In what little spare time I had, I designed a studio for a plot next to the house and hired a small crew to help build it. After the studio was up and operational (I put on the last shingle as the first snowflakes began to fall), I built the kiln on a concrete pad beside it (beginning in minus 36° January weather).

Once operational, I began supplying pottery and sculpture to the Multicultural Centre in Stoney Plain, a town west of Edmonton, and arranged an exhibition of sculpture for October of 1979.

For that exhibition, I threw closed-forms (clay that is necked-in as it is thrown, until it is entirely closed, forming a bubble). The forms were altered and assembled in different ways (caterpillartripods) or modelled into heads. I also included a couple of coil-built figures (LearMethuselah).

Caterpillar, 1979, 95 cm long. Eight different closed forms stuck together. The antennae were made of coiled wire with clay beads.

Socket, 1979, 38 cm long, coloured with ox blood shoe polish. Various sizes and shapes of closed forms assembled to make an amorphous, somewhat animate work.

Socket II, 1979, 66 cm long. The small ‘tail’ on the left is unattached, snuggling into a rounded indent. The natural red-brown clay colour was all that was needed for a surface.

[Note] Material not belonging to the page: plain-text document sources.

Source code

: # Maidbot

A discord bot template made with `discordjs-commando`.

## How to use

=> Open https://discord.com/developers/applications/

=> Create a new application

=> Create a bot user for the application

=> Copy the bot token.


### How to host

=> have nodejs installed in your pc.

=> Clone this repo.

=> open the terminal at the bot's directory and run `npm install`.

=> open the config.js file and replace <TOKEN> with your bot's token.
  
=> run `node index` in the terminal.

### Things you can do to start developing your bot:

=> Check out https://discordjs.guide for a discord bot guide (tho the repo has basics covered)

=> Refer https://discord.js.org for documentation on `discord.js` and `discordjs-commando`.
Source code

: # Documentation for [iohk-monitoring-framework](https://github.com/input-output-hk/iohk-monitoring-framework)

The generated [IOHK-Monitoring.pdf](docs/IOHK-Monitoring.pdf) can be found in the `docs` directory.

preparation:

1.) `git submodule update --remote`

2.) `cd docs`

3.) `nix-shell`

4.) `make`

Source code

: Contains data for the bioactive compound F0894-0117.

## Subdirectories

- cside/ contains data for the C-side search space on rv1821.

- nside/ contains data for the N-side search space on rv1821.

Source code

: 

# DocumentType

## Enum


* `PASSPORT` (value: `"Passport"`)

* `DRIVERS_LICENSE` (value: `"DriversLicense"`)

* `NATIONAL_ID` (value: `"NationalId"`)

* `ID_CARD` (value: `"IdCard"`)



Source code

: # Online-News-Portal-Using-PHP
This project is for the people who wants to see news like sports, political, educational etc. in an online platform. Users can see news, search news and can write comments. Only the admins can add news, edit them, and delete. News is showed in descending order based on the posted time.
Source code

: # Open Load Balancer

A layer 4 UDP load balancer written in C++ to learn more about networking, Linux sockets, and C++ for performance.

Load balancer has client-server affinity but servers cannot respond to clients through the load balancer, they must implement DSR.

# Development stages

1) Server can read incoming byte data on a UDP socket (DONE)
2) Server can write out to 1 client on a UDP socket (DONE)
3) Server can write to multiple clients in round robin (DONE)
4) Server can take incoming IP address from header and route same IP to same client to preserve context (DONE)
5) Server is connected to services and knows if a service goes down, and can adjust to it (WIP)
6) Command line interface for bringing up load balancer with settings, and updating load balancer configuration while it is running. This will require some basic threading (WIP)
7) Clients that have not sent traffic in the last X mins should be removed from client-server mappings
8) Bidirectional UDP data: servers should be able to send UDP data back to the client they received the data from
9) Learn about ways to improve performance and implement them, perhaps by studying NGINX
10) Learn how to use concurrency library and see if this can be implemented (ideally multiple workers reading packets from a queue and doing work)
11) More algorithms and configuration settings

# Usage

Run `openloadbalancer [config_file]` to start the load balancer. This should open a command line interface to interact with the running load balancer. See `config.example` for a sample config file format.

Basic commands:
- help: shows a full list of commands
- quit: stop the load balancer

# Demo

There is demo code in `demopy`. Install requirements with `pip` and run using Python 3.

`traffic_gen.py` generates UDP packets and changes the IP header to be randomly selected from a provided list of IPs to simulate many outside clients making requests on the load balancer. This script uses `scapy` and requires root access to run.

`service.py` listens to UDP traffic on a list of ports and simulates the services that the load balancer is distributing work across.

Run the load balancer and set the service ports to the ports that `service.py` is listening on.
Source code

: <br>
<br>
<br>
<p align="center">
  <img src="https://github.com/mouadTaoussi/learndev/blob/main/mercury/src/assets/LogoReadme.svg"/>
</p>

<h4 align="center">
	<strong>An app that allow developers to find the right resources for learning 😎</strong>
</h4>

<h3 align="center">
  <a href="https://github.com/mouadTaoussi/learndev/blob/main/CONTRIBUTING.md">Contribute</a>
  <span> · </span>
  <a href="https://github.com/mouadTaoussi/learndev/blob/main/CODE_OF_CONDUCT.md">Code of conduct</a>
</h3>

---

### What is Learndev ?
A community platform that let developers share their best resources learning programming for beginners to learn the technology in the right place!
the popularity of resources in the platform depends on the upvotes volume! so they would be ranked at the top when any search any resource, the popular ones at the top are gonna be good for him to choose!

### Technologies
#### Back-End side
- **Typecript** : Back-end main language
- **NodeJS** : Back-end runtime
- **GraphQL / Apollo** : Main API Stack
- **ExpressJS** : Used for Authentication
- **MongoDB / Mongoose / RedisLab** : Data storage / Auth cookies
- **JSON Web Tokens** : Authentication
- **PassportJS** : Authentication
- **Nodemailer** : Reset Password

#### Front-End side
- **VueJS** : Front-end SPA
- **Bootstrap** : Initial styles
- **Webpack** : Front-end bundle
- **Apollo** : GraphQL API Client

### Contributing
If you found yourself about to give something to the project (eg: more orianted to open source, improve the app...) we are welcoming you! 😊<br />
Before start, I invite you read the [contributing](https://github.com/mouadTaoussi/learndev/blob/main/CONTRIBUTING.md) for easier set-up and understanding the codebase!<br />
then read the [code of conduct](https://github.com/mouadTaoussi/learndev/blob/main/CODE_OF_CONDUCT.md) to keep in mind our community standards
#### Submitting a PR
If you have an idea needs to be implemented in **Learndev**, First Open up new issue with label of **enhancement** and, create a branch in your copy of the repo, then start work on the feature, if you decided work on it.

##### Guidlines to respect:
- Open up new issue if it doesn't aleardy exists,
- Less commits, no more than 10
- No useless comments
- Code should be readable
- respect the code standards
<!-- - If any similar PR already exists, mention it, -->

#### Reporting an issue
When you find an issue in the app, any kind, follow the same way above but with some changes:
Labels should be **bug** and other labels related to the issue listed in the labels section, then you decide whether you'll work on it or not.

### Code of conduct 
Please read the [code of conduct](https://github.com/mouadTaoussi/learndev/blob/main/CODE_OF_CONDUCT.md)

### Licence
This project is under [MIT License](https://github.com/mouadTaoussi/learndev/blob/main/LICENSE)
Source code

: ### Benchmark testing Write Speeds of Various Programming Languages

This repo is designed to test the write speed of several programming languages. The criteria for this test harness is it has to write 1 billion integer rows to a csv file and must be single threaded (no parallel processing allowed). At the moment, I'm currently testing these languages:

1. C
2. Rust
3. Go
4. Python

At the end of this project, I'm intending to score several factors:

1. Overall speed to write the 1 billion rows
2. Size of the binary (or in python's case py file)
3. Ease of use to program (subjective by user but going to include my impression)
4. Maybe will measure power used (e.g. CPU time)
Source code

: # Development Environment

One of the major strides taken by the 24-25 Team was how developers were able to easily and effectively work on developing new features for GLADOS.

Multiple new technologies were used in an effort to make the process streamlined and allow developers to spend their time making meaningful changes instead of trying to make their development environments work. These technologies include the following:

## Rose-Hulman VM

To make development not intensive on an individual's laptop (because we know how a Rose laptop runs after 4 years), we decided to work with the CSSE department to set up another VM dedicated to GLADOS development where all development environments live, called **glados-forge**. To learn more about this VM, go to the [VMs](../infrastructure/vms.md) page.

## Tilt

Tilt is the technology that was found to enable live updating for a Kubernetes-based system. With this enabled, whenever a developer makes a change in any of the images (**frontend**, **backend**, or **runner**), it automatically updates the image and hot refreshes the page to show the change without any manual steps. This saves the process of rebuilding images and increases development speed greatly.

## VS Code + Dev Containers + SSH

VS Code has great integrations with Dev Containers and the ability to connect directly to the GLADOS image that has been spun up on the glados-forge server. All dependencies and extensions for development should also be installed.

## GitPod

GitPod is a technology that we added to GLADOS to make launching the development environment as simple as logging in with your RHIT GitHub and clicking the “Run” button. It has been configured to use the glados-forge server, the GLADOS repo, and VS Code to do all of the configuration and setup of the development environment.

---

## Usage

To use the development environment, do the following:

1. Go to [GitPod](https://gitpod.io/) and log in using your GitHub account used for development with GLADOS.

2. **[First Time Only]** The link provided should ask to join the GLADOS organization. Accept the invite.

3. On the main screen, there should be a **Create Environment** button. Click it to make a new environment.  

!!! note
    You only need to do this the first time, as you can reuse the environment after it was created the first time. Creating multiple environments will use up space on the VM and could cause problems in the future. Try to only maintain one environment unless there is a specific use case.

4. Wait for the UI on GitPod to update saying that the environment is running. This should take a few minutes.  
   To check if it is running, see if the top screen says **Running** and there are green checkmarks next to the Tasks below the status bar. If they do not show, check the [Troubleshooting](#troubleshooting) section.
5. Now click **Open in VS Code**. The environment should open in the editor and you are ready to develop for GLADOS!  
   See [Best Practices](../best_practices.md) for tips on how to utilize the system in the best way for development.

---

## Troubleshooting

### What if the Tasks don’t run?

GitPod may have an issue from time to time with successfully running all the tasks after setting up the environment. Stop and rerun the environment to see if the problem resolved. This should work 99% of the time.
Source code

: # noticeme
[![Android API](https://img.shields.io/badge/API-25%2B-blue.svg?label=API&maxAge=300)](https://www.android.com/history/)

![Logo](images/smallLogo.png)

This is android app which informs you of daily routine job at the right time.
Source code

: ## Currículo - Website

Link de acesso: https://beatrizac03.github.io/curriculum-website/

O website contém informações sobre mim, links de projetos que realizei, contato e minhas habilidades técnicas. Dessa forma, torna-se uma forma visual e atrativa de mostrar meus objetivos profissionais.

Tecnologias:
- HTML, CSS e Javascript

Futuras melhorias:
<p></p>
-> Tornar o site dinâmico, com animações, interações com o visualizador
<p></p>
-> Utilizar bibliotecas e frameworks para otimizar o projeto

fence, 54 cm long, tall closed forms attached in a row, iron oxide wash, unglazed, fired to ∆10.

Tripod 1, 1979, 52 cm long. This piece was built using three thrown cones, which were slightly flattened, attached together, scraped smooth and rubbed with iron oxide. Abstracted figurative?

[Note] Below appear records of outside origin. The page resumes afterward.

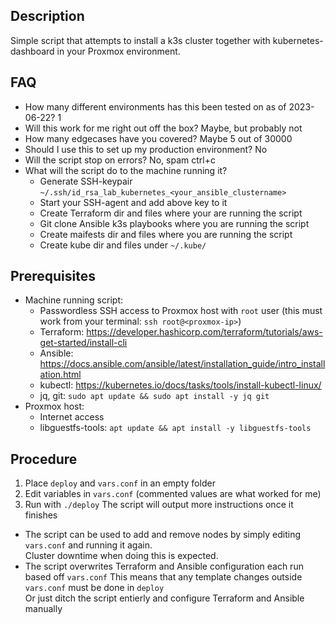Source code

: ## Description
Simple script that attempts to install a k3s cluster together with kubernetes-dashboard in your Proxmox environment.

## FAQ
- How many different environments has this been tested on as of 2023-06-22?
  1
- Will this work for me right out off the box?
  Maybe, but probably not
- How many edgecases have you covered?
  Maybe 5 out of 30000
- Should I use this to set up my production environment?
  No
- Will the script stop on errors?
  No, spam ctrl+c
- What will the script do to the machine running it?
  - Generate SSH-keypair `~/.ssh/id_rsa_lab_kubernetes_<your_ansible_clustername>`
  - Start your SSH-agent and add above key to it
  - Create Terraform dir and files where your are running the script
  - Git clone Ansible k3s playbooks where you are running the script
  - Create maifests dir and files where you are running the script
  - Create kube dir and files under `~/.kube/`

## Prerequisites
- Machine running script:
  - Passwordless SSH access to Proxmox host with `root` user
    (this must work from your terminal: `ssh root@<proxmox-ip>`)
  - Terraform: https://developer.hashicorp.com/terraform/tutorials/aws-get-started/install-cli
  - Ansible: https://docs.ansible.com/ansible/latest/installation_guide/intro_installation.html
  - kubectl: https://kubernetes.io/docs/tasks/tools/install-kubectl-linux/
  - jq, git: `sudo apt update && sudo apt install -y jq git`
- Proxmox host:
  - Internet access
  - libguestfs-tools: `apt update && apt install -y libguestfs-tools`

## Procedure
1. Place `deploy` and `vars.conf` in an empty folder
2. Edit variables in `vars.conf` (commented values are what worked for me)
3. Run with `./deploy`
   The script will output more instructions once it finishes

- The script can be used to add and remove nodes by simply editing `vars.conf` and running it again.  
  Cluster downtime when doing this is expected.
- The script overwrites Terraform and Ansible configuration each run based off `vars.conf`
  This means that any template changes outside `vars.conf` must be done in `deploy`  
  Or just ditch the script entierly and configure Terraform and Ansible manually
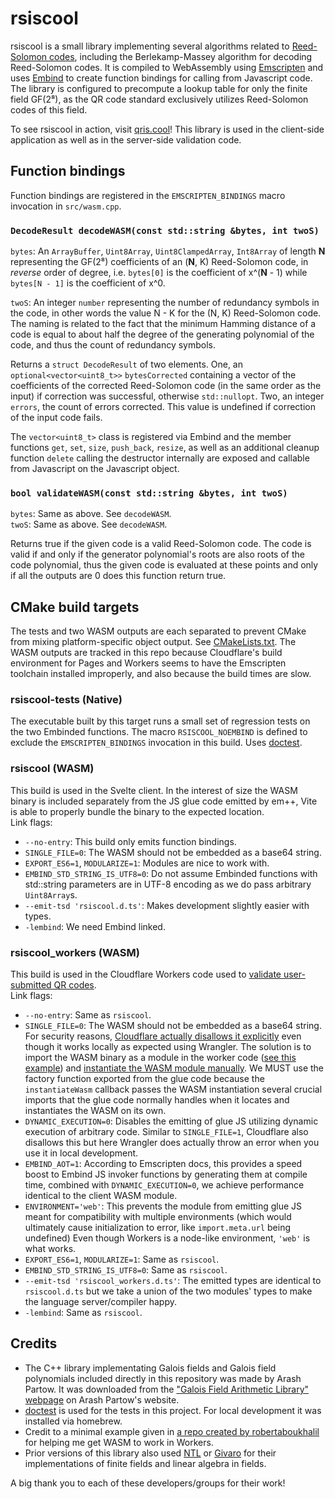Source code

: # rsiscool
rsiscool is a small library implementing several algorithms related to [Reed-Solomon codes](https://en.wikipedia.org/wiki/Reed%E2%80%93Solomon_error_correction), including the Berlekamp-Massey algorithm for decoding Reed-Solomon codes. It is compiled to WebAssembly using [Emscripten](https://emscripten.org/) and uses [Embind](https://emscripten.org/docs/porting/connecting_cpp_and_javascript/embind.html) to create function bindings for calling from Javascript code. The library is configured to precompute a lookup table for only the finite field GF(2⁸), as the QR code standard exclusively utilizes Reed-Solomon codes of this field. 

To see rsiscool in action, visit [qris.cool](https://qris.cool)! This library is used in the client-side application as well as in the server-side validation code.

## Function bindings
Function bindings are registered in the `EMSCRIPTEN_BINDINGS` macro invocation in `src/wasm.cpp`.

### `DecodeResult decodeWASM(const std::string &bytes, int twoS)`
`bytes`: An `ArrayBuffer`, `Uint8Array`, `Uint8ClampedArray`, `Int8Array` of length **N** representing the GF(2⁸) coefficients of an (**N**, K) Reed-Solomon code, in _reverse_ order of degree, i.e. `bytes[0]` is the coefficient of x^(**N** - 1) while `bytes[N - 1]` is the coefficient of x^0.

`twoS`: An integer `number` representing the number of redundancy symbols in the code, in other words the value N - K for the (N, K) Reed-Solomon code. The naming is related to the fact that the minimum Hamming distance of a code is equal to about half the degree of the generating polynomial of the code, and thus the count of redundancy symbols.

Returns a `struct DecodeResult` of two elements. One, an `optional<vector<uint8_t>>` `bytesCorrected` containing a vector of the coefficients of the corrected Reed-Solomon code (in the same order as the input) if correction was successful, otherwise `std::nullopt`. Two, an integer `errors`, the count of errors corrected. This value is undefined if correction of the input code fails.

The `vector<uint8_t>` class is registered via Embind and the member functions `get`, `set`, `size`, `push_back`, `resize`, as well as an additional cleanup function `delete` calling the destructor internally are exposed and callable from Javascript on the Javascript object.

### `bool validateWASM(const std::string &bytes, int twoS)`
`bytes`: Same as above. See `decodeWASM`.  
`twoS`: Same as above. See `decodeWASM`.

Returns true if the given code is a valid Reed-Solomon code. The code is valid if and only if the generator polynomial's roots are also roots of the code polynomial, thus the given code is evaluated at these points and only if all the outputs are 0 does this function return true.

## CMake build targets
The tests and two WASM outputs are each separated to prevent CMake from mixing platform-specific object output. See [CMakeLists.txt](https://github.com/Xiione/rsiscool/blob/main/CMakeLists.txt).
The WASM outputs are tracked in this repo because Cloudflare's build environment for Pages and Workers seems to have the Emscripten toolchain installed improperly, and also because the build times are slow.


### rsiscool-tests (Native)
The executable built by this target runs a small set of regression tests on the two Embinded functions. The macro `RSISCOOL_NOEMBIND` is defined to exclude the `EMSCRIPTEN_BINDINGS` invocation in this build. Uses [doctest](https://github.com/doctest/doctest).

### rsiscool (WASM)
This build is used in the Svelte client. In the interest of size the WASM binary is included separately from the JS glue code emitted by em++, Vite is able to properly bundle the binary to the expected location.  
Link flags:
- `--no-entry`: This build only emits function bindings.
- `SINGLE_FILE=0`: The WASM should not be embedded as a base64 string.
- `EXPORT_ES6=1`, `MODULARIZE=1`: Modules are nice to work with.
- `EMBIND_STD_STRING_IS_UTF8=0`: Do not assume Embinded functions with std::string parameters are in UTF-8 encoding as we do pass arbitrary `Uint8Array`s.
- `--emit-tsd 'rsiscool.d.ts'`: Makes development slightly easier with types.
- `-lembind`: We need Embind linked.

### rsiscool_workers (WASM)
This build is used in the Cloudflare Workers code used to [validate user-submitted QR codes](https://qris.cool/privacy).  
Link flags:
- `--no-entry`: Same as `rsiscool`.
- `SINGLE_FILE=0`: The WASM should not be embedded as a base64 string. For security reasons, [Cloudflare actually disallows it explicitly](https://github.com/thx/resvg-js/issues/307) even though it works locally as expected using Wrangler. The solution is to import the WASM binary as a module in the worker code ([see this example](https://developers.cloudflare.com/workers/runtime-apis/webassembly/javascript/#use-from-javascript)) and [instantiate the WASM module manually](https://github.com/Xiione/jsQR/blob/master/src/decoder/reedsolomon/index.ts#L14). We MUST use the factory function exported from the glue code because the `instantiateWasm` callback passes the WASM instantiation several crucial imports that the glue code normally handles when it locates and instantiates the WASM on its own. 
- `DYNAMIC_EXECUTION=0`: Disables the emitting of glue JS utilizing dynamic execution of arbitrary code. Similar to `SINGLE_FILE=1`, Cloudflare also disallows this but here Wrangler does actually throw an error when you use it in local development. 
- `EMBIND_AOT=1`: According to Emscripten docs, this provides a speed boost to Embind JS invoker functions by generating them at compile time, combined with `DYNAMIC_EXECUTION=0`, we achieve performance identical to the client WASM module.
- `ENVIRONMENT='web'`: This prevents the module from emitting glue JS meant for compatibility with multiple environments (which would ultimately cause initialization to error, like `import.meta.url` being undefined) Even though Workers is a node-like environment, `'web'` is what works.
- `EXPORT_ES6=1`, `MODULARIZE=1`: Same as `rsiscool`.
- `EMBIND_STD_STRING_IS_UTF8=0`: Same as `rsiscool`.
- `--emit-tsd 'rsiscool_workers.d.ts'`: The emitted types are identical to `rsiscool.d.ts` but we take a union of the two modules' types to make the language server/compiler happy.
- `-lembind`: Same as `rsiscool`.

## Credits
- The C++ library implementating Galois fields and Galois field polynomials included directly in this repository was made by Arash Partow. It was downloaded from the ["Galois Field Arithmetic Library" webpage](https://www.partow.net/projects/galois/) on Arash Partow's website.  
- [doctest](https://github.com/doctest/doctest) is used for the tests in this project. For local development it was installed via homebrew.  
- Credit to a minimal example given in [a repo created by robertaboukhalil](https://github.com/robertaboukhalil/cf-workers-emscripten) for helping me get WASM to work in Workers.
- Prior versions of this library also used [NTL](https://github.com/libntl/ntl) or [Givaro](https://github.com/linbox-team/givaro) for their implementations of finite fields and linear algebra in fields.

A big thank you to each of these developers/groups for their work!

‘tripod II’, 1979, 78 cm long, assembled thrown forms, stoneware, unglazed, ∆10.

Head I, thrown, altered clay, 25 cm h. This was part of an idea for a totem pole of stacked heads, using different coloured clays. However the result, when assembled, was so grotesque that I decided to take it apart and save only three.

Head II, 27 cm h, altered with thrown ear addition, stoneware, fired to ∆10.

Head III, 31 cm h, thrown, altered with additions, stoneware, ∆ 10.

stargazer I, 1979 (Esso Canada collection) stoneware, 36 cm hi, manganese metallic glaze, ∆5.

A plaster mold was used to form the top part, pressing slabs and square sticks of clay into the mold.

methuselah, front, 1979, slab-coiled stoneware, with small square sticks of clay, 94 cm high, iron oxide rub, unglazed, ∆10.

methuselah, 1979. Press-moulded without a mould, I used a paddle on the outside to press against while forming the walls.

lear 1978, coiled stoneware, 91 cm high, unglazed ∆10.  (❋)

lear, back, 1978. Difficult to photograph, because he’s leaning so far back.  (❋)

head, 1979, made with two thin slabs of porcelain, draped over a form until stiff enough to join, 76 cm long, 34 high, translucent glaze ∆10. Although not cast porcelain, this is a carryover from the Spurey workshops at Banff in 1975/6.